In the records below, which lines include "outerElem"? Copy them.

> **Record set**
"""
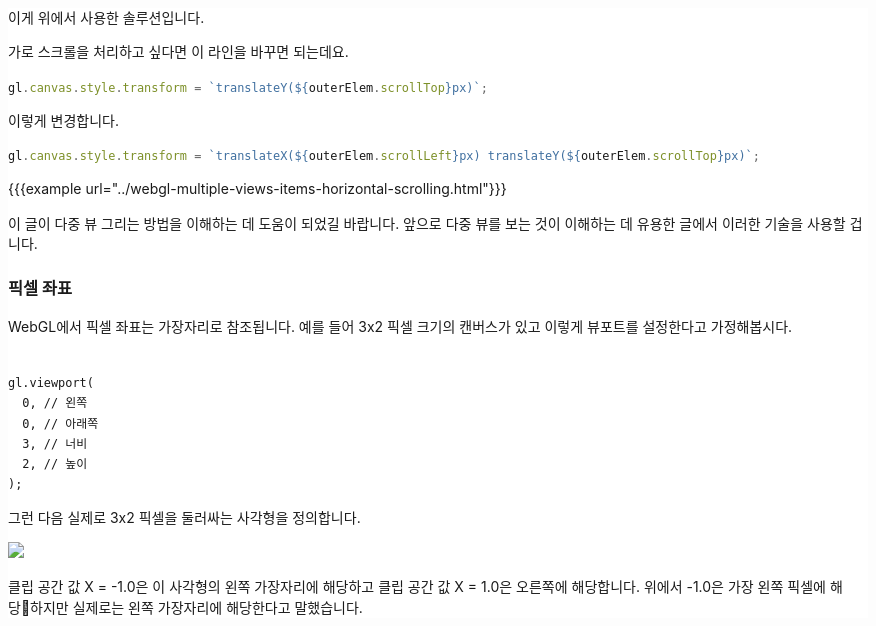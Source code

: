    이게 위에서 사용한 솔루션입니다.

가로 스크롤을 처리하고 싶다면 이 라인을 바꾸면 되는데요.

```js
gl.canvas.style.transform = `translateY(${outerElem.scrollTop}px)`;
```

이렇게 변경합니다.

```js
gl.canvas.style.transform = `translateX(${outerElem.scrollLeft}px) translateY(${outerElem.scrollTop}px)`;
```

{{{example url="../webgl-multiple-views-items-horizontal-scrolling.html"}}}

이 글이 다중 뷰 그리는 방법을 이해하는 데 도움이 되었길 바랍니다.
앞으로 다중 뷰를 보는 것이 이해하는 데 유용한 글에서 이러한 기술을 사용할 겁니다.

<div class="webgl_bottombar" id="pixel-coords">
<h3>픽셀 좌표</h3>
<p>
WebGL에서 픽셀 좌표는 가장자리로 참조됩니다.
예를 들어 3x2 픽셀 크기의 캔버스가 있고 이렇게 뷰포트를 설정한다고 가정해봅시다.
</p>
<pre class="prettyprint"><code>
gl.viewport(
  0, // 왼쪽
  0, // 아래쪽
  3, // 너비
  2, // 높이
);
</code></pre>
<p>그런 다음 실제로 3x2 픽셀을 둘러싸는 사각형을 정의합니다.</p>
<div class="webgl_center"><img src="resources/webgl-pixels.svg" style="width: 500px;"></div>
<p>
클립 공간 값 X = -1.0은 이 사각형의 왼쪽 가장자리에 해당하고 클립 공간 값 X = 1.0은 오른쪽에 해당합니다.
위에서 -1.0은 가장 왼쪽 픽셀에 해당하지만 실제로는 왼쪽 가장자리에 해당한다고 말했습니다.
</p>
</div>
"""
> **Written answer**
gl.canvas.style.transform = `translateY(${outerElem.scrollTop}px)`;
gl.canvas.style.transform = `translateX(${outerElem.scrollLeft}px) translateY(${outerElem.scrollTop}px)`;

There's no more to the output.